- Task to complete -
Using the records below, write out again exactly the lines that begin at the line containing "в залпе и выключатель." and end at the line containing "указывая, с какого", and no other lines.

- - -

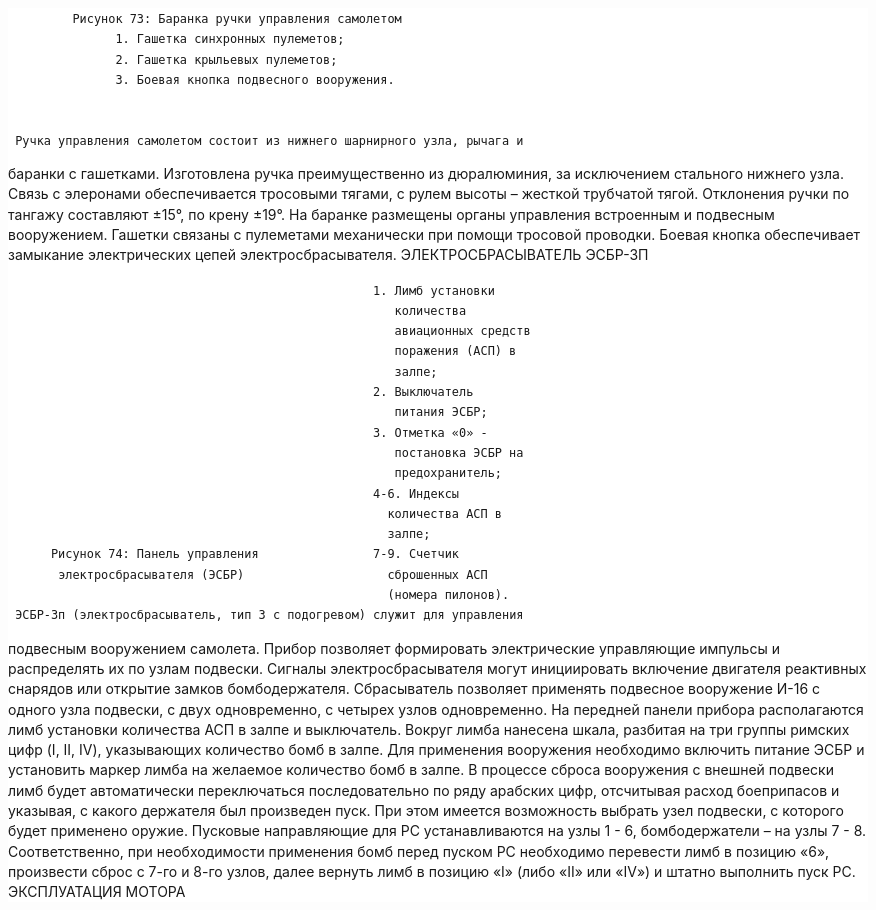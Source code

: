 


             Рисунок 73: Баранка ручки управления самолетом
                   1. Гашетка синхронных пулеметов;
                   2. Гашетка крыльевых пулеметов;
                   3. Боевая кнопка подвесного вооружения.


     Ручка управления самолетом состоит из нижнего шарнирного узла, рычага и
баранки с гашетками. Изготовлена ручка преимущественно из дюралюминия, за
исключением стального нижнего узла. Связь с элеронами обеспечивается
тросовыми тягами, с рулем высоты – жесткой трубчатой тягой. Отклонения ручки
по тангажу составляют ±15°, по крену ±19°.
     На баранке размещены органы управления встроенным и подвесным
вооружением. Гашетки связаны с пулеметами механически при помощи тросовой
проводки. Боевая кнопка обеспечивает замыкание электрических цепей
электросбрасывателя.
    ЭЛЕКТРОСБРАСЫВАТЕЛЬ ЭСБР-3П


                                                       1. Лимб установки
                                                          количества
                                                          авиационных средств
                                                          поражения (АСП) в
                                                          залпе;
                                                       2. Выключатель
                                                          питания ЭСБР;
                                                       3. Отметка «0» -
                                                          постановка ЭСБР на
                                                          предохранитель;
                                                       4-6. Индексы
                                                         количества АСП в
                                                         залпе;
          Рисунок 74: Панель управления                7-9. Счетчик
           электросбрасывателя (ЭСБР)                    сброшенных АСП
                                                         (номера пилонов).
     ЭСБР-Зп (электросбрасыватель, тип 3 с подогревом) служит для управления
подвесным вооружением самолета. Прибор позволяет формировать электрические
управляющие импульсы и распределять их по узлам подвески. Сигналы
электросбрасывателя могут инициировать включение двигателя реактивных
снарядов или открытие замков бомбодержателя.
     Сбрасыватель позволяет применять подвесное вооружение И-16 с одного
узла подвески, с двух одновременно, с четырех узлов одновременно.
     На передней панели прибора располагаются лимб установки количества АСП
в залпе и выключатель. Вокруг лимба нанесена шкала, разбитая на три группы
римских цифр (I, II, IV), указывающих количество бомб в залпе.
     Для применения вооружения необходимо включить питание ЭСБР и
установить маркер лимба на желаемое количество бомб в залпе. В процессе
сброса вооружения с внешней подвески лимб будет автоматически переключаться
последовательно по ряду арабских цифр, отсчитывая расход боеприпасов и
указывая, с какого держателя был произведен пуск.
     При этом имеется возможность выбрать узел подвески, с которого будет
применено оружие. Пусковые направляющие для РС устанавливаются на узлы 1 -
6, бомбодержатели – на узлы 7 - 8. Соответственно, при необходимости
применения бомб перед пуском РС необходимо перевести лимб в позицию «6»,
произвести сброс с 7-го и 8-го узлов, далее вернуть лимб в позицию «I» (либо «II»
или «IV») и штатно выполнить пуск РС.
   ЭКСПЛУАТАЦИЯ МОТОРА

- - -

- Result of the task -
в залпе и выключатель. Вокруг лимба нанесена шкала, разбитая на три группы
римских цифр (I, II, IV), указывающих количество бомб в залпе.
     Для применения вооружения необходимо включить питание ЭСБР и
установить маркер лимба на желаемое количество бомб в залпе. В процессе
сброса вооружения с внешней подвески лимб будет автоматически переключаться
последовательно по ряду арабских цифр, отсчитывая расход боеприпасов и
указывая, с какого держателя был произведен пуск.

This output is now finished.